Jack paused for a moment outside the entrance to CID. This was it. The moment he walked through that door, he’d be Detective Constable Culverhouse. His foot would be in the door of CID and it was up to him not to bollocks it up. He was fairly sure he could manage that. After all, how hard could it be?
Taking a deep breath, he pulled down on the handle, pushed the door and walked in.
He straight away felt the eyes of the people in the room turn to him. All conversation stopped. He recognised DI Taylor from the photographs he’d seen of him in the papers over the past few years, usually after receiving commendations from the mayor. In the flesh, though, he seemed a lot bigger, and the look he was giving Jack made him feel extremely uncomfortable.
‘PC... Uh, DC Culverhouse, sir,’ Jack said. ‘I’m joining your team today.’
‘I know,’ Taylor said, without moving. ‘And the first thing you need to learn is to knock before opening fucking doors.’
‘Sorry, sir.’
‘You will be. So. Culverhouse. Got a first name?’
‘Yes. Jack.’
‘Right, well that’s my name, so you can’t be having that. We’ll call you No-Knock.’
Jack shuffled slightly. ‘Sir.’
‘Fortunately for you, you’re just in time for the morning briefing. Otherwise you’d have a whole new nickname altogether. Sit down.’

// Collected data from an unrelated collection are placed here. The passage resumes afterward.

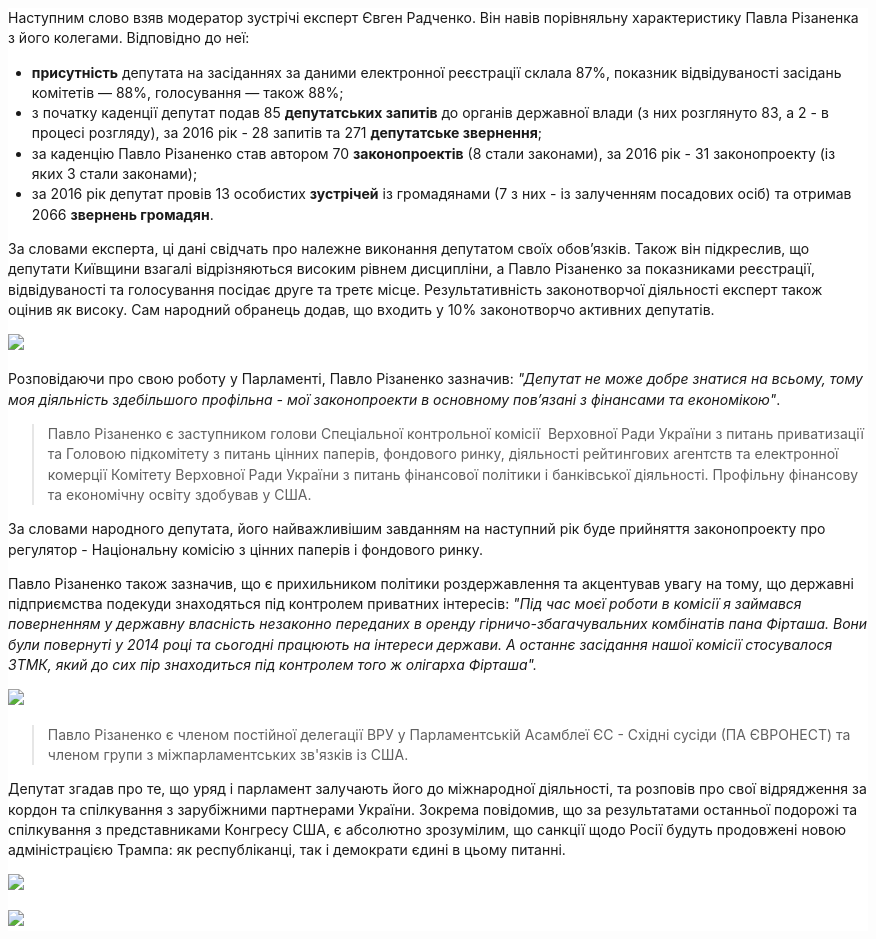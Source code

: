 Наступним слово взяв модератор зустрічі експерт Євген Радченко. Він навів порівняльну характеристику Павла Різаненка з його колегами. Відповідно до неї:

- **присутність** депутата на засіданнях за даними електронної реєстрації склала 87%, показник відвідуваності засідань комітетів — 88%, голосування — також 88%;
- з початку каденції депутат подав 85 **депутатських запитів** до органів державної влади (з них розглянуто 83, а 2 - в процесі розгляду), за 2016 рік - 28 запитів та 271 **депутатське звернення**;
- за каденцію Павло Різаненко став автором 70 **законопроектів** (8 стали законами), за 2016 рік - 31 законопроекту (із яких 3 стали законами);
- за 2016 рік депутат провів 13 особистих **зустрічей** із громадянами (7 з них - із залученням посадових осіб) та отримав 2066 **звернень громадян**.

За словами експерта, ці дані свідчать про належне виконання депутатом своїх обов’язків. Також він підкреслив, що депутати Київщини взагалі відрізняються високим рівнем дисципліни, а Павло Різаненко за показниками реєстрації, відвідуваності та голосування посідає друге та третє місце. Результативність законотворчої діяльності експерт також оцінив як високу. Сам народний обранець додав, що входить у 10% законотворчо активних депутатів.

[![](https://mpz.brovary.org/wp-content/uploads/2017/03/zvit-pavla-rizanenka-15.jpg)](https://mpz.brovary.org/wp-content/uploads/2017/03/zvit-pavla-rizanenka-15.jpg)

Розповідаючи про свою роботу у Парламенті, Павло Різаненко зазначив: _"Депутат не може добре знатися на всьому, тому моя діяльність здебільшого профільна - мої законопроекти в основному пов’язані з фінансами та економікою"_.

> Павло Різаненко є заступником голови Спеціальної контрольної комісії  Верховної Ради України з питань приватизації та Головою підкомітету з питань цінних паперів, фондового ринку, діяльності рейтингових агентств та електронної комерції Комітету Верховної Ради України з питань фінансової політики і банківської діяльності. Профільну фінансову та економічну освіту здобував у США.

За словами народного депутата, його найважливішим завданням на наступний рік буде прийняття законопроекту про регулятор - Національну комісію з цінних паперів і фондового ринку.

Павло Різаненко також зазначив, що є прихильником політики роздержавлення та акцентував увагу на тому, що державні підприємства подекуди знаходяться під контролем приватних інтересів: _"Під час моєї роботи в комісії я займався поверненням у державну власність незаконно переданих в оренду гірничо-збагачувальних комбінатів пана Фірташа. Вони були повернуті у 2014 році та сьогодні працюють на інтереси держави. А останнє засідання нашої комісії стосувалося ЗТМК, який до сих пір знаходиться під контролем того ж олігарха Фірташа"._

[![](https://mpz.brovary.org/wp-content/uploads/2017/03/zvit-pavla-rizanenka-20.jpg)](https://mpz.brovary.org/wp-content/uploads/2017/03/zvit-pavla-rizanenka-20.jpg)

> Павло Різаненко є членом постійної делегації ВРУ у Парламентській Асамблеї ЄС - Східні сусіди (ПА ЄВРОНЕСТ) та членом групи з міжпарламентських зв'язків із США.

Депутат згадав про те, що уряд і парламент залучають його до міжнародної діяльності, та розповів про свої відрядження за кордон та спілкування з зарубіжними партнерами України. Зокрема повідомив, що за результатами останньої подорожі та спілкування з представниками Конгресу США, є абсолютно зрозумілим, що санкції щодо Росії будуть продовжені новою адміністрацією Трампа: як республіканці, так і демократи єдині в цьому питанні.

[![](https://mpz.brovary.org/wp-content/uploads/2017/03/zvit-pavla-rizanenka-2.jpg)](https://mpz.brovary.org/wp-content/uploads/2017/03/zvit-pavla-rizanenka-2.jpg)

[![](https://mpz.brovary.org/wp-content/uploads/2017/03/zvit-pavla-rizanenka-4.jpg)](https://mpz.brovary.org/wp-content/uploads/2017/03/zvit-pavla-rizanenka-4.jpg)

Jack walked over towards the desk Taylor had indicated. It was bare, other than a stack of blank paper and a telephone. This was where it all began. This was where he’d call witnesses, take down notes, draw up the connections that led to murderers, gangsters and fraudsters being caught and banged up.
In his reverie, he’d completely tuned out from what Taylor was saying. He blinked to turn his blank gaze into focus on the DI and picked up what was being said.

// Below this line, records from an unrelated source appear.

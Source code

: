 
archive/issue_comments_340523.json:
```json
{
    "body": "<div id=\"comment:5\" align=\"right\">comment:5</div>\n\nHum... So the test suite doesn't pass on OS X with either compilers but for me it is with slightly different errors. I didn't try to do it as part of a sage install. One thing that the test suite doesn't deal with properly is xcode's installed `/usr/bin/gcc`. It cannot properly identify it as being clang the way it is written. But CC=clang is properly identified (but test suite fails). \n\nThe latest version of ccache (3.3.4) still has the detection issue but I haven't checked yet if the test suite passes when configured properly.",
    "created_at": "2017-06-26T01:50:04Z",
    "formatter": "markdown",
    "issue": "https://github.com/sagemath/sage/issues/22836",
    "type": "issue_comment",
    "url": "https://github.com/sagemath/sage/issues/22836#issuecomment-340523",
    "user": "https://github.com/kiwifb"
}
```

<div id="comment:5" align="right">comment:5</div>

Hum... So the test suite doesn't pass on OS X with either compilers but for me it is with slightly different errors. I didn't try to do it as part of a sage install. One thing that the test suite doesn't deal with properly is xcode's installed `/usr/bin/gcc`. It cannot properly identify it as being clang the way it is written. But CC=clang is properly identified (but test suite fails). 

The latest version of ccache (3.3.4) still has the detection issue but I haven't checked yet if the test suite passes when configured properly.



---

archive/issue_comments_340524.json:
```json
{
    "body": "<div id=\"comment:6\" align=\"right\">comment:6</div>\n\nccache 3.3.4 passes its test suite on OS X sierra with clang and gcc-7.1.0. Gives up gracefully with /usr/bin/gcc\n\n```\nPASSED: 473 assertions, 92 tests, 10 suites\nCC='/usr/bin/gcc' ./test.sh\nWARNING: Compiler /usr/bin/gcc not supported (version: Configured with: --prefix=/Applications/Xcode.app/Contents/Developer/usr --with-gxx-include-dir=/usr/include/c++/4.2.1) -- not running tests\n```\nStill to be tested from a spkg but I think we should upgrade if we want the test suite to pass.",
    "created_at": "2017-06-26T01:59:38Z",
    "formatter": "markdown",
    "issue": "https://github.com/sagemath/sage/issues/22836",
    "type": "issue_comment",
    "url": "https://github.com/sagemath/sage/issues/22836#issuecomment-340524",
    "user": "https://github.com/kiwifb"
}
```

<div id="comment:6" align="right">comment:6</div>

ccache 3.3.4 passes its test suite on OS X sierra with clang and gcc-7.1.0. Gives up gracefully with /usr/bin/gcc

‘I don’t think there’s much further we can go down that path,’ Taylor said, speaking to another detective, who Jack assumed was aged around thirty-five, although the slight beer belly added a couple of years. The detective nodded at Taylor and tapped a chunk of ash from his cigarette into the ashtray on his desk.

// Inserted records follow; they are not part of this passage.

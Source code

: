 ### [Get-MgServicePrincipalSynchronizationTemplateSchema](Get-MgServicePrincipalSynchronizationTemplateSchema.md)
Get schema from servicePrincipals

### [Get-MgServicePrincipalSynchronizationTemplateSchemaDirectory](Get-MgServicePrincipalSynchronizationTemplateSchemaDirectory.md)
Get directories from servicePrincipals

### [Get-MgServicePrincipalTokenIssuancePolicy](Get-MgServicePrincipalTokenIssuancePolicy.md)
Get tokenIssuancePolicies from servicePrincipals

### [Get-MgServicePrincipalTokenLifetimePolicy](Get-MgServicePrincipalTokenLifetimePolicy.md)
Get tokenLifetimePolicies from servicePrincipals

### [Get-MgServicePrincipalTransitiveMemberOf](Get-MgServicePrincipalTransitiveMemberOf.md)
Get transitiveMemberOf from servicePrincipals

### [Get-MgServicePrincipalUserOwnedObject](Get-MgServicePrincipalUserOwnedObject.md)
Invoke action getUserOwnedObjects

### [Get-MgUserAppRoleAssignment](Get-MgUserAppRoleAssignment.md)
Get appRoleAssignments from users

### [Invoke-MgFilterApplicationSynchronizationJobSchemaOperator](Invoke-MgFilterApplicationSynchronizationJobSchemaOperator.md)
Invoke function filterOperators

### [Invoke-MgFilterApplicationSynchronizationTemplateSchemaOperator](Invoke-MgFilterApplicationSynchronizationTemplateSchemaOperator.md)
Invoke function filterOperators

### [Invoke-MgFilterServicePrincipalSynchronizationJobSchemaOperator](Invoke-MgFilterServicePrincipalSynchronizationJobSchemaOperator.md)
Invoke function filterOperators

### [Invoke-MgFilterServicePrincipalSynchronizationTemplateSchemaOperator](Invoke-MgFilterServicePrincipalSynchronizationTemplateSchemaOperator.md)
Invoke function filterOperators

‘Onto another case altogether,’ Taylor said, raising his voice slightly as he addressed the room, ‘yesterday afternoon we received a call from a woman in Wilman Street, reporting a burglary in progress at a neighbour’s house. By the time officers got there, the kid had gone. She got a good look at him, though, and one of the officers reckoned it sounded just like someone he’d had a word with a few days earlier after some cars were getting broken into. Local kid by the name of Gary McCann, apparently,’ the DI said, looking at the name he’d scribbled down in his notebook. ‘I reckon if a couple of us go over there and lean on him, he’s more likely to cough than if the old woodentops wander in with their truncheons hanging out.’
Jack tried to force a laugh in order to join in with his new colleagues. Just a couple of days before he’d been a woodentop — or uniformed PC — himself.
‘What say you and me go over there this morning, No Knock?’
Jack blinked and nodded. ‘Sure, sir. Would be a pleasure.’
The other detectives sniggered and muttered to each other. Jack could see he was going to have to do things a little differently now. His new colleagues were all older than him and seemed to have formed a clique that he’d have to fight to be accepted into.
It had been similar when he’d first joined the force. As in many jobs, newcomers were either treated with an air of suspicion or as a plaything. Jack had never considered himself to be a jumpy sort of person, but the first few weeks on the job had soon steeled nerves he didn’t even realise he had. His first few nighttime beat shifts were punctuated by colleagues jumping off rooftops and out of bins with the sole intention of frightening the life out of him for their own amusement. He’d heard the stories of CID officers getting physical with suspects or local toerags, but he’d never seen anything himself. If that sort of thing went on, it was something kept well behind closed doors.
Right now, he didn’t care what else went on. The only thing on his mind was knuckling down and getting on with the job. And that meant going to see this suspect.